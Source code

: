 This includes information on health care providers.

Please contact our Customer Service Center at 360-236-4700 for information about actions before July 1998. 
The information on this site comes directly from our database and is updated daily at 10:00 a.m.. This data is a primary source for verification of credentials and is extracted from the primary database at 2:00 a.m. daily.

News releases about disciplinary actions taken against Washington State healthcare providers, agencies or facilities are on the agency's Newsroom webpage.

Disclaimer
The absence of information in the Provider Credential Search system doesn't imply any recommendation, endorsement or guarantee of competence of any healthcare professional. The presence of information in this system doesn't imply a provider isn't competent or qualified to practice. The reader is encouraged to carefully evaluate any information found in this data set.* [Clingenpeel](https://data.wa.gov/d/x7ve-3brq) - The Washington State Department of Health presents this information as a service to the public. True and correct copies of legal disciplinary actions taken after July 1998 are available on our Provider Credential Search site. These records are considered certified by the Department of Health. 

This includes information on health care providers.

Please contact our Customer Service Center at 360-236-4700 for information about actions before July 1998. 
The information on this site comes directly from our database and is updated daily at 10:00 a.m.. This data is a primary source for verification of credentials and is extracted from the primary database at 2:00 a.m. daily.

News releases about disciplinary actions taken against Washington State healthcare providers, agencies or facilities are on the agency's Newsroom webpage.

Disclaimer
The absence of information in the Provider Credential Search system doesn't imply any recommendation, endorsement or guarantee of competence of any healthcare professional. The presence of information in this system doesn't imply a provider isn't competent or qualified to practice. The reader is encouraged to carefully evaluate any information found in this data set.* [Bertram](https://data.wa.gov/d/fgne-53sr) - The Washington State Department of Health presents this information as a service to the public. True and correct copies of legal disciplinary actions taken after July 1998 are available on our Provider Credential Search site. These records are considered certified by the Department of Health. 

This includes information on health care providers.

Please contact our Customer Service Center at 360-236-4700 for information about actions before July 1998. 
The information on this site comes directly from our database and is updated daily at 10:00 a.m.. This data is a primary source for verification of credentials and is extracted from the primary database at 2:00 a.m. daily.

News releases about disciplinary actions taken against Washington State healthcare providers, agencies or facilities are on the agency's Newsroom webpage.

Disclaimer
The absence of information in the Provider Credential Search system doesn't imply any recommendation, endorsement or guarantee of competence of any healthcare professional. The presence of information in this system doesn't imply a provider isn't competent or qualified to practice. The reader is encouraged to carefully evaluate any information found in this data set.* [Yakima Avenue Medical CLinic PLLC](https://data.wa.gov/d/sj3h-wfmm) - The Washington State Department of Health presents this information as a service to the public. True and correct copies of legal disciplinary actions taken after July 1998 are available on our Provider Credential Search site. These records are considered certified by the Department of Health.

---

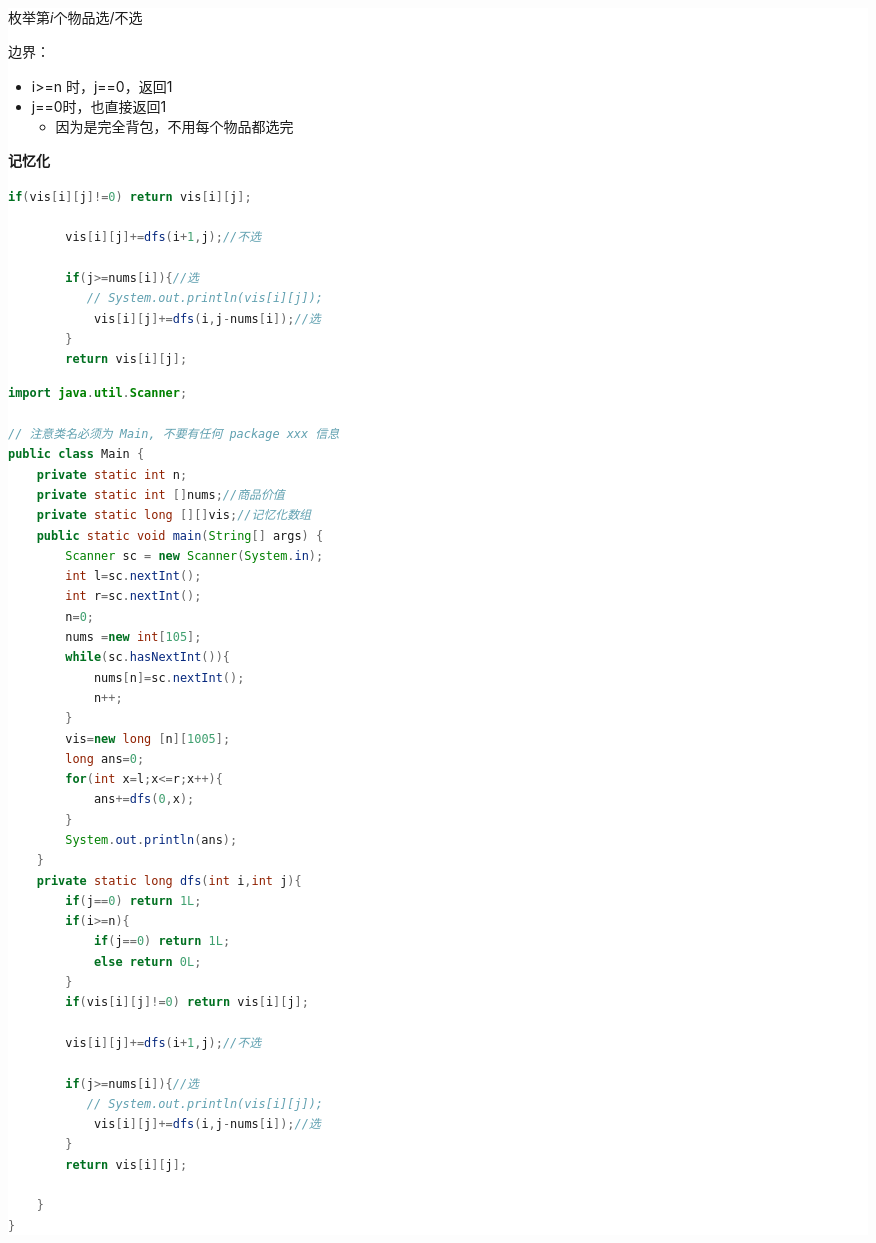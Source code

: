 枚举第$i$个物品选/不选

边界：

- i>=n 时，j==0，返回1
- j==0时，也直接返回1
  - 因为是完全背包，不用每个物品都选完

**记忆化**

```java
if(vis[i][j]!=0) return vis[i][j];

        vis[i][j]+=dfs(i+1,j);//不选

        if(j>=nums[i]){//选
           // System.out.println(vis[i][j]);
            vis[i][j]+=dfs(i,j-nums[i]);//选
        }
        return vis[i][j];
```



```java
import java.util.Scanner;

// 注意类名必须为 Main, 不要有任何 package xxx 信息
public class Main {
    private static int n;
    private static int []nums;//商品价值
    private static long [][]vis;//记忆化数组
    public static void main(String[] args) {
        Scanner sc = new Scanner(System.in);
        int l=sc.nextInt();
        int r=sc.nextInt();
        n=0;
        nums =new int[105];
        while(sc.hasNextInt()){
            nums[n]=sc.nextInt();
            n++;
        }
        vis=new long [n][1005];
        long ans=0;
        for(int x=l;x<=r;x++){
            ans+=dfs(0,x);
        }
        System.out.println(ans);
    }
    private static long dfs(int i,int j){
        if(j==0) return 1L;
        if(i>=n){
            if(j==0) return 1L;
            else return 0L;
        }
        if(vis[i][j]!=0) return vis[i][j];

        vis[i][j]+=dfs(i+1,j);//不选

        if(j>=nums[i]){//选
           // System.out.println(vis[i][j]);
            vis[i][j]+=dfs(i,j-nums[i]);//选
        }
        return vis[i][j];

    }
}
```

◆ Exercise aim ◆
Each line above that contains the word "nums" should be returned.

◆ Solution for this task ◆
        if(j>=nums[i]){//选
            vis[i][j]+=dfs(i,j-nums[i]);//选
    private static int []nums;//商品价值
        nums =new int[105];
            nums[n]=sc.nextInt();
        if(j>=nums[i]){//选
            vis[i][j]+=dfs(i,j-nums[i]);//选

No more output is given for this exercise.